Chancellor of the Cupbearers
- Reign: 1270
- Died: 1270/1281
- Noble family: gens Türje
- Issue: Desiderius
- Father: Thomas I

= Denis Türje (chancellor) =

Hungarian courtier in the 13th century,

Denis (III) from the kindred Türje (Türje nembeli (III.) Dénes; died after 1270) was a Hungarian courtier in the 13th century, who served as Chancellor of the Cupbearers in 1270.

==Career==
Denis (III) was born into the Szentgrót branch of the gens (clan) Türje, which originated from Zala County. He was the eldest son of Thomas (I) and his unidentified wife. He had two brothers, Philip (II) – the progenitor of the Szentgróti family – and Thomas (II). The marriage of Denis with an unidentified noblewoman produced a son Desiderius, who had no known descendants.

Denis started his career as a "royal servant" (serviens domine regine) of the court of Queen Maria Laskarina; several members of the kindred were faithful confidants of both Béla IV and Maria. His father Thomas died sometime between 1267 and 1270. Béla, Duke of Slavonia confiscated their inherited land Prodaviz in Križevci County (present-day Virje, Croatia) from Denis and his brothers around 1268. After the duke's death in 1269, King Béla IV recovered the estate to them. After Stephen V of Hungary ascended the Hungarian throne, he confirmed and transcribed his father's donation of letter regarding Prodaviz and its tax privileges to Denis and his brothers in September 1270. The document refers to Denis as Chancellor of the Cupbearers (cancellarius pincernarum) which is the only mention of the existence of that minor dignity in the royal court.

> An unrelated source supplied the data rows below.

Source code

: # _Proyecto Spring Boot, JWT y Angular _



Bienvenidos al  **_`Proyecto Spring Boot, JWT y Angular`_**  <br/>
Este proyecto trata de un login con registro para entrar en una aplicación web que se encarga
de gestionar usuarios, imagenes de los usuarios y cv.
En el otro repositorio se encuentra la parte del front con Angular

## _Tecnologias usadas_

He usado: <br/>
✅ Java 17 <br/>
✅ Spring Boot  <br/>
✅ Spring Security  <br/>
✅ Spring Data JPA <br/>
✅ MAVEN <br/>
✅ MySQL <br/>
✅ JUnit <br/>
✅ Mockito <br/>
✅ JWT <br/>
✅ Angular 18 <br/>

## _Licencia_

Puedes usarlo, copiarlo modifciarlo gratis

Prior to 1279, Denis and his brothers concluded a property distribution agreement with their relative Pousa (I) from the clan's Bér branch. According to the second division contract from 1299, Denis had violent conflicts with the clan's Bér branch over the boundaries of the ancestral seat Türje. Denis died prior to 1281, when his son Desiderius agreed to sell Dabronc.